Published April 10, 2020
After most commercial building projects were shut down around New York City in an effort to slow the spread of the coronavirus, some questions may remain for the construction sites that are allowed to continue work.
Erik Ortmann is a partner and the vice chair of the construction practice at Kaufman Dolowich & Voluck LLP on Long Island. He represents clients in various parts of the construction process, from owners to contractors to suppliers, who are mostly based in the New York City area. He spoke with me about some of his clients’ top questions and his own advice for companies navigating the challenges that have come up amid the coronavirus pandemic. We talked Thursday afternoon, after the state’s economic development arm, Empire State Development Corp., put out new guidelines on what qualifies as essential versus non-essential construction.
Ortmann said there are three core questions firms working on construction contracts have to answer about their projects.
The first question: “A determination needs to be made whether this is a job that needs to proceed and is essential,” Ortmann said.
Under an order by Gov. Andrew Cuomo, all non-essential businesses are required to have employees work from home. That included shutting down many commercial construction sites. Some projects have been deemed essential or emergency work and are allowed to proceed.

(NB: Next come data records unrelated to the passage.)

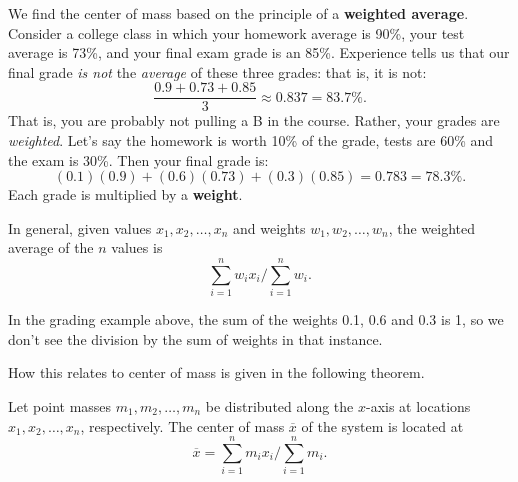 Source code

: We find the center of mass based on the principle of a \textbf{weighted average}. Consider a college class in which your homework average is 90\%, your test average is 73\%, and your final exam grade is an 85\%. Experience tells us that our final grade \emph{is not} the \emph{average} of these three grades: that is, it is not:
\[\frac{0.9+0.73+0.85}{3} \approx 0.837 = 83.7\text{\%}.\]
That is, you are probably not pulling a B in the course. Rather, your grades are \emph{weighted}. Let's say the homework is worth 10\% of the grade, tests are 60\% and the exam is 30\%. Then your final grade is:
\[(0.1)(0.9) + (0.6)(0.73)+(0.3)(0.85) = 0.783 = 78.3\text{\%}.\]
Each grade is multiplied by a \textbf{weight}. 

In general, given values $x_1,x_2,\dots,x_n$ and weights $w_1,w_2,\dots,w_n$, the weighted average of the $n$ values is
\[\sum_{i=1}^n w_ix_i\Bigg/\sum_{i=1}^n w_i.\]

In the grading example above, the sum of the weights 0.1, 0.6 and 0.3 is 1, so we don't see the division by the sum of weights in that instance.

How this relates to center of mass is given in the following theorem.

\begin{theorem}\label{thm:center_mass_points}%
Let point masses $m_1,m_2,\dots,m_n$ be distributed along the $x$-axis at locations $x_1,x_2,\dots,x_n$, respectively. The center of mass $\overline{x}$ of the system is located at
\[\overline{x} = \sum_{i=1}^nm_ix_i\Bigg/\sum_{i=1}^n m_i.\]
\end{theorem}

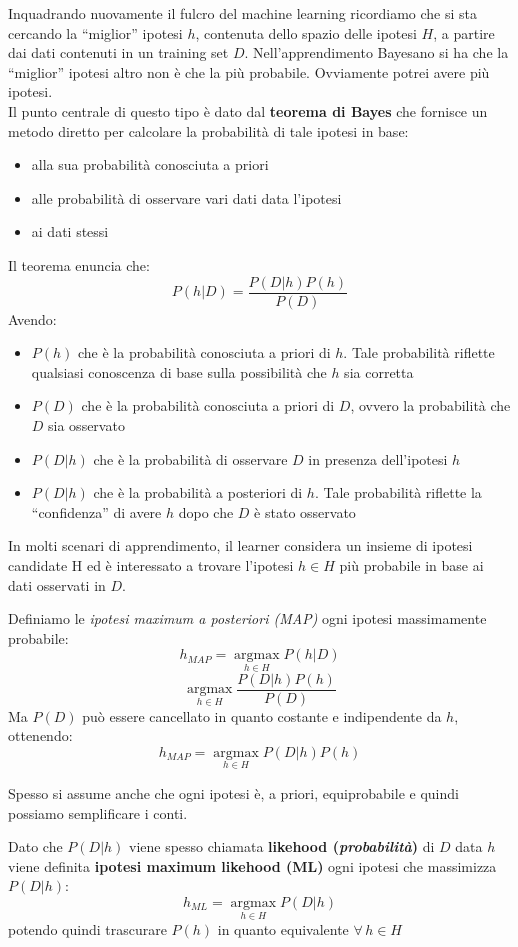 Inquadrando nuovamente il fulcro del machine learning ricordiamo che si sta
cercando la ``miglior'' ipotesi $h$, contenuta dello spazio delle ipotesi $H$, a
partire dai dati contenuti in un training set $D$. Nell'apprendimento Bayesano
si ha che la ``miglior'' ipotesi altro non è che la più probabile. Ovviamente
potrei avere più ipotesi.\\
Il punto centrale di questo tipo è dato dal \textbf{teorema di Bayes} che
fornisce un metodo diretto per calcolare la probabilità di tale ipotesi in base:
\begin{itemize}
  \item alla sua probabilità conosciuta a priori
  \item alle probabilità di osservare vari dati data l'ipotesi
  \item ai dati stessi
\end{itemize}
\begin{teorema}
  Il teorema enuncia che:
  \[P(h|D)=\frac{P(D|h)P(h)}{P(D)}\]
  Avendo:
  \begin{itemize}
    \item $P(h)$ che è la probabilità conosciuta a priori di $h$. Tale
    probabilità riflette qualsiasi conoscenza di base sulla possibilità
    che $h$ sia corretta  
    \item $P(D)$ che è la probabilità conosciuta a priori di $D$, ovvero la
    probabilità che $D$ sia osservato
    \item $P(D|h)$ che è la probabilità di osservare $D$ in presenza
    dell'ipotesi $h$
    \item $P(D|h)$ che è la probabilità a posteriori di $h$. Tale probabilità
    riflette la ``confidenza'' di avere $h$  dopo che $D$ è stato osservato
  \end{itemize}
\end{teorema}
In molti scenari di apprendimento, il learner considera un insieme di ipotesi
candidate H ed è interessato a trovare l'ipotesi $h\in H$ più probabile in base
ai dati osservati in $D$.
\begin{definizione}
  Definiamo le \textit{ipotesi maximum a posteriori (MAP)} ogni ipotesi
  massimamente probabile:
  \[h_{MAP}=\operatorname*{argmax}_{h\in H}P(h|D)\]
  \[\operatorname*{argmax}_{h\in H}\frac{P(D|h)P(h)}{P(D)}\]
  Ma $P(D)$ può essere cancellato in quanto costante e indipendente da $h$,
  ottenendo:
  \[h_{MAP}=\operatorname*{argmax}_{h\in H}P(D|h)P(h)\]
\end{definizione}
Spesso si assume anche che ogni ipotesi è, a priori, equiprobabile e quindi
possiamo semplificare i conti.
\begin{definizione}
  Dato che $P(D|h)$ viene spesso chiamata \textbf{likehood
    (\textit{probabilità})} di $D$ data $h$ viene definita \textbf{ipotesi
    maximum likehood (ML)} ogni ipotesi che massimizza $P(D|h)$:
  \[h_{ML}=\operatorname*{argmax}_{h\in H}P(D|h)\]
  potendo quindi trascurare $P(h)$ in quanto equivalente $\forall\,h\in H$
\end{definizione}

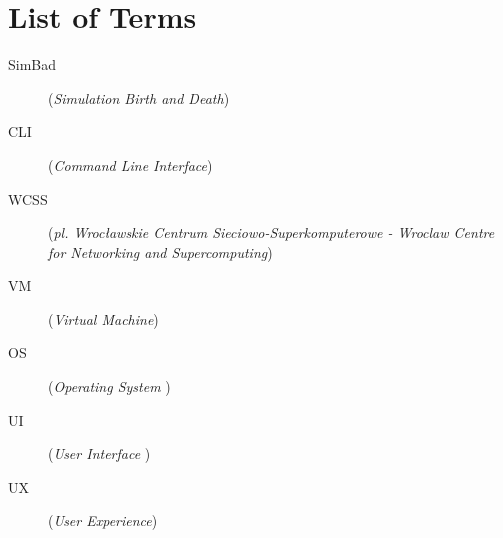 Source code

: \chapter*{List of Terms}\mbox{}
\label{sec:skroty}
\noindent
\begin{description}
  \item [SimBad] (\emph{Simulation Birth and Death})
  \item [CLI] (\emph{Command Line Interface})
  \item [WCSS] (\emph{pl. Wrocławskie Centrum Sieciowo-Superkomputerowe - Wroclaw Centre for Networking and Supercomputing})
  \item [VM] (\emph{Virtual Machine})
  \item [OS] (\emph{Operating System })
  \item [UI] (\emph{User Interface })
  \item [UX] (\emph{User Experience})
  
\end{description}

For example, one of Ortmann’s clients was working on a project for a company that supplies documents that go along with pharmaceuticals. That company had been designated an essential service.
But for the company doing the construction work — related to necessary storage at the company’s headquarters — there was a question of whether their project was in turn essential.
The company directed the firm to continue the work after the local town cleared the construction. Then the latest ESD guidance included language that also made it seem the work would be permitted to continue. Now the firm is checking in with the project owner again.